When most racing in this country was grinding to a halt, Joyner went to England in 1909 to train for Harry Payne Whitney. Joyner returned in 1915, when the sport was being revived, and began training for George D. Widener, for whom Joyner worked until his death in 1943.

Joyner was elected to the Hall of Fame with the first group of inductees in 1955.

3. Like many trainers of the era, William Molter began his career as a jockey riding in the bush leagues of his native Texas. He started training horses in 1936, and at the time of his premature death in 1960, Molter had trained the winners of 2,160 races. Fifty-one of his horses were stakes winners.

Based primarily in California, Molter won the Kentucky Derby in 1954 with the little gray Determine.

But his best horse, by far, was Round Table, probably the greatest grass horse in American racing history. Round Table was grass champion in 1957, 1958, and 1959 and was Horse of the Year in 1958. Round Table retired as the world's leading money-winning horse.

Molter was elected to the Hall of Fame in 1960.

4. John M. Gaver's long association with Greentree Stable produced some of the top horses of the 20th century, including champions Devil Diver, Capot, and Stage Door Johnny. Capot was a dual-classic winner in 1949 (Preakness and Belmont Stakes), as was another Gaver-trained horse, Shut Out, in 1942 (Kentucky Derby and Belmont).

Gaver's best horse was one of racing's immortals, Tom Fool, champion juvenile colt of 1951 and Horse of the Year in 1953, when he went 10 for 10 in the biggest handicaps in the country.

Gaver was elected to the Hall of Fame in 1966.

5. Marion H. Van Berg, called "Mr. Van" by his friends, was born in Aurora, Neb., in 1896. The son of a jockey, Van Berg also rode for a time before becoming a livestock trader in 1917.
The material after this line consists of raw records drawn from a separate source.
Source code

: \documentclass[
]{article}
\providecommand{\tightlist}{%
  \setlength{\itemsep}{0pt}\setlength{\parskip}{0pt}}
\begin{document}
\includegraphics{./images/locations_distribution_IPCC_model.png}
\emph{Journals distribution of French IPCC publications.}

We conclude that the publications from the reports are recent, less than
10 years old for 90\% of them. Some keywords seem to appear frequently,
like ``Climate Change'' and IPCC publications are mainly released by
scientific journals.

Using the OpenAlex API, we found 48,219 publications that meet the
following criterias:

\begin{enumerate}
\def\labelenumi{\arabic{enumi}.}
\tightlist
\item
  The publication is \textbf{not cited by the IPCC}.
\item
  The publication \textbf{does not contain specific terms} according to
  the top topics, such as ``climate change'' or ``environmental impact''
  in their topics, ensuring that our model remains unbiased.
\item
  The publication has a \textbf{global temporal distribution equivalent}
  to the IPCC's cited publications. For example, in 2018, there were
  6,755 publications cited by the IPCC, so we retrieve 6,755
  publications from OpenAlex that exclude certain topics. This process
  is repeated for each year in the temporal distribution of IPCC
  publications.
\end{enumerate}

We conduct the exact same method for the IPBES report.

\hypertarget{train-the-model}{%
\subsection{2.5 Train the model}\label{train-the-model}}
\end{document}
Van Berg began campaigning racehorses in 1937 and became his own trainer in 1945 * a dual role he maintained until the late 1960's, when he turned training over to his son, Jack, and his longtime assistant, Bob Irwin.

Van Berg owned horses who earned nearly $14 million, remarkable considering he had no champions, campaigned mostly claimers, and raced primarily in Nebraska, Michigan, and Illinois.

Van Berg was inducted into the Hall of Fame in 1970. His son, Jack, was elected to the Hall of Fame in 1985.